■ Exercise instructions: Scan the data, and whenever a line contains "personale", copy it.

■ Data:

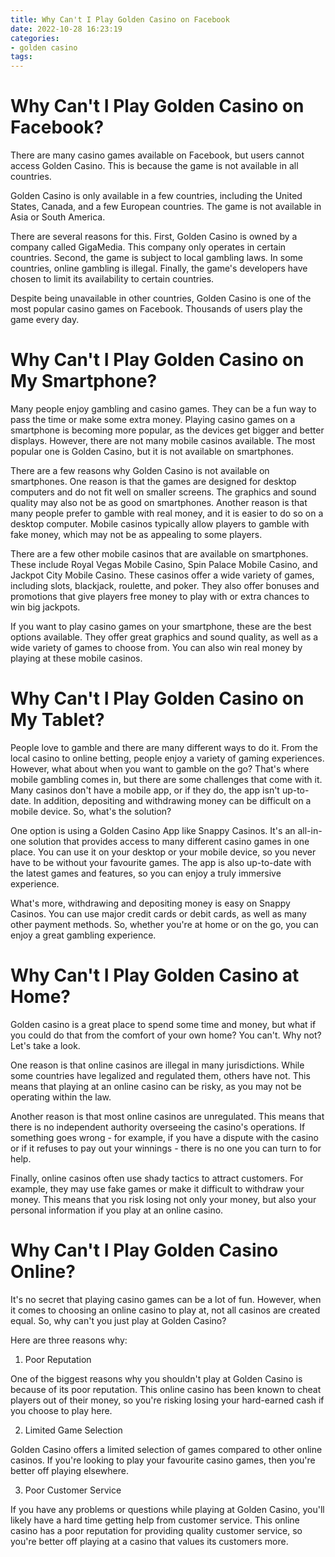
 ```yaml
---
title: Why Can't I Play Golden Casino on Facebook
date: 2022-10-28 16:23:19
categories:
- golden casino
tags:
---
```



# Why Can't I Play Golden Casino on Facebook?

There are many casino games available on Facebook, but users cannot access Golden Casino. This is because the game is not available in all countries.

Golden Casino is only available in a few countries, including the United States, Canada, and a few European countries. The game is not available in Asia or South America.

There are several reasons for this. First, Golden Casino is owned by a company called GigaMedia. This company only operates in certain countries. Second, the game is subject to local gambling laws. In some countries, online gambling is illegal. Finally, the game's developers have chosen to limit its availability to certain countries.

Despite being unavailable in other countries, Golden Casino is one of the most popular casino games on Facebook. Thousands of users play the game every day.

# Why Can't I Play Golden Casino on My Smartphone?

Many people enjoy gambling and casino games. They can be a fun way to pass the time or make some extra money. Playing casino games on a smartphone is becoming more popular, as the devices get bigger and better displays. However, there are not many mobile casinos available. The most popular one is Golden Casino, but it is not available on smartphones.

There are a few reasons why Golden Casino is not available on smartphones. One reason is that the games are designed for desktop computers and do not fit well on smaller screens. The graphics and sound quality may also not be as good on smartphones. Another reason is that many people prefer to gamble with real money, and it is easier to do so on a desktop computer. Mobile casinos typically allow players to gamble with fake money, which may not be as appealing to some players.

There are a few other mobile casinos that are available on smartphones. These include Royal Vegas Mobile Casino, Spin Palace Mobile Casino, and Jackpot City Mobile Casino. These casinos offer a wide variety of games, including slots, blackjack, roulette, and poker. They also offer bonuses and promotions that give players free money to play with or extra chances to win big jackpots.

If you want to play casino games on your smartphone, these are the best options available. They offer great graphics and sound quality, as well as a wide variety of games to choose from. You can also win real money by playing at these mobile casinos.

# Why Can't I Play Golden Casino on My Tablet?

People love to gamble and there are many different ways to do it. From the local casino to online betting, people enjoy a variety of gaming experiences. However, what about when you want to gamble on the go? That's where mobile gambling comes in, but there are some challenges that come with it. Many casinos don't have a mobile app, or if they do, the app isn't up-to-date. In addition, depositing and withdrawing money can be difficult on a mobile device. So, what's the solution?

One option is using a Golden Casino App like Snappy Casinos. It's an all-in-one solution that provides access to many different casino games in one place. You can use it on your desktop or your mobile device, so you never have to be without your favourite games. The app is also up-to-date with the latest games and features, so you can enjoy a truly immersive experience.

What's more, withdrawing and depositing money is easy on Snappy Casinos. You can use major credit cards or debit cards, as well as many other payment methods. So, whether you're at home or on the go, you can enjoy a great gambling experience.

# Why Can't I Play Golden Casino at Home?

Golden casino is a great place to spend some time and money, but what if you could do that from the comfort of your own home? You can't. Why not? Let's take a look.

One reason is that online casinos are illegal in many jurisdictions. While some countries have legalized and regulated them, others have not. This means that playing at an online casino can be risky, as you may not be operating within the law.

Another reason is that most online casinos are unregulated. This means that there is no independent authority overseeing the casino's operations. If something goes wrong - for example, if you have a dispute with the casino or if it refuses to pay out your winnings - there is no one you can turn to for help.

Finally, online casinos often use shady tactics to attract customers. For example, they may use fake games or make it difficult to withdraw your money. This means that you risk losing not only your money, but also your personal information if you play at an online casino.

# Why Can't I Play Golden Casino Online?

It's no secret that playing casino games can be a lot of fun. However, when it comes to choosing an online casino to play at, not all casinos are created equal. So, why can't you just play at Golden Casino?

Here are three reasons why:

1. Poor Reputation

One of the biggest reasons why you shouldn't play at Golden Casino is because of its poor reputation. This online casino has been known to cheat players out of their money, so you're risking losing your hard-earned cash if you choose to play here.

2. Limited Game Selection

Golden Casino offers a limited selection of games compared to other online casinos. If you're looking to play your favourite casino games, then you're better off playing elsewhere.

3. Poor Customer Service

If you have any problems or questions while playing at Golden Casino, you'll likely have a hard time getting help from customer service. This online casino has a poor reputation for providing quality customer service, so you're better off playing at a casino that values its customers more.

---

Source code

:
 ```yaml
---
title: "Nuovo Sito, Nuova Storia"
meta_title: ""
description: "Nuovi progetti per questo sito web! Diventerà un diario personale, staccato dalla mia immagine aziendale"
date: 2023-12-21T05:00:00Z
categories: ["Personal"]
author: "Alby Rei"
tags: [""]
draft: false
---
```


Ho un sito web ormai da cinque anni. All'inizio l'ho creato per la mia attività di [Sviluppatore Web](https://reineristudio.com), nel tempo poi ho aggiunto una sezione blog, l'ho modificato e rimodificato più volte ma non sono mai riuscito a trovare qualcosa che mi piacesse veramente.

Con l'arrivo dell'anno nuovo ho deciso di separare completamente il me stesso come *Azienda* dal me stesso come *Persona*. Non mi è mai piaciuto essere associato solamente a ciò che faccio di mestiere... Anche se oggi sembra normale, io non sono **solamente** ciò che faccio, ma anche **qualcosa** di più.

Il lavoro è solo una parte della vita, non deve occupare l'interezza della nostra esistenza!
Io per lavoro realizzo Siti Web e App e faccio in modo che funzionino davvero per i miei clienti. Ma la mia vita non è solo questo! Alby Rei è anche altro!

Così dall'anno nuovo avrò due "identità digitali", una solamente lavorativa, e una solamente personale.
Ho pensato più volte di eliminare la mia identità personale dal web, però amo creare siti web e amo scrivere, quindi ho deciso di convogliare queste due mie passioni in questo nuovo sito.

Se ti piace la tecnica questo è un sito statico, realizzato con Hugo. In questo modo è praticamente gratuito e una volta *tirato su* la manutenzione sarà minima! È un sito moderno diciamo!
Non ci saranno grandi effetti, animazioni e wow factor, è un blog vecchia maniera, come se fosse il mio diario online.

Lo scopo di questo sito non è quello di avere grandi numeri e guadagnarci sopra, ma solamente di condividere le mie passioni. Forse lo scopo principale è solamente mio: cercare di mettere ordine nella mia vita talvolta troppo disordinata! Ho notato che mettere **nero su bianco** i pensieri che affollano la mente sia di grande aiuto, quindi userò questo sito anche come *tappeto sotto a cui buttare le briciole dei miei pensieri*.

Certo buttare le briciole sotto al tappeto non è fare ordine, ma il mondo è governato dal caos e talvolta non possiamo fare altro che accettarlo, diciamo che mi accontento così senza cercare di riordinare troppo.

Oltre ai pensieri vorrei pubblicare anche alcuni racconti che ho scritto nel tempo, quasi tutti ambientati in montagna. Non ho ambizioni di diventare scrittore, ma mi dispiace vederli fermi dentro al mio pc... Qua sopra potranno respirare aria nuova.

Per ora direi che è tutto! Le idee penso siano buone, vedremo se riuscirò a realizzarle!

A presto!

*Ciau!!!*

■ Exercise response:
description: "Nuovi progetti per questo sito web! Diventerà un diario personale, staccato dalla mia immagine aziendale"
Così dall'anno nuovo avrò due "identità digitali", una solamente lavorativa, e una solamente personale.
Ho pensato più volte di eliminare la mia identità personale dal web, però amo creare siti web e amo scrivere, quindi ho deciso di convogliare queste due mie passioni in questo nuovo sito.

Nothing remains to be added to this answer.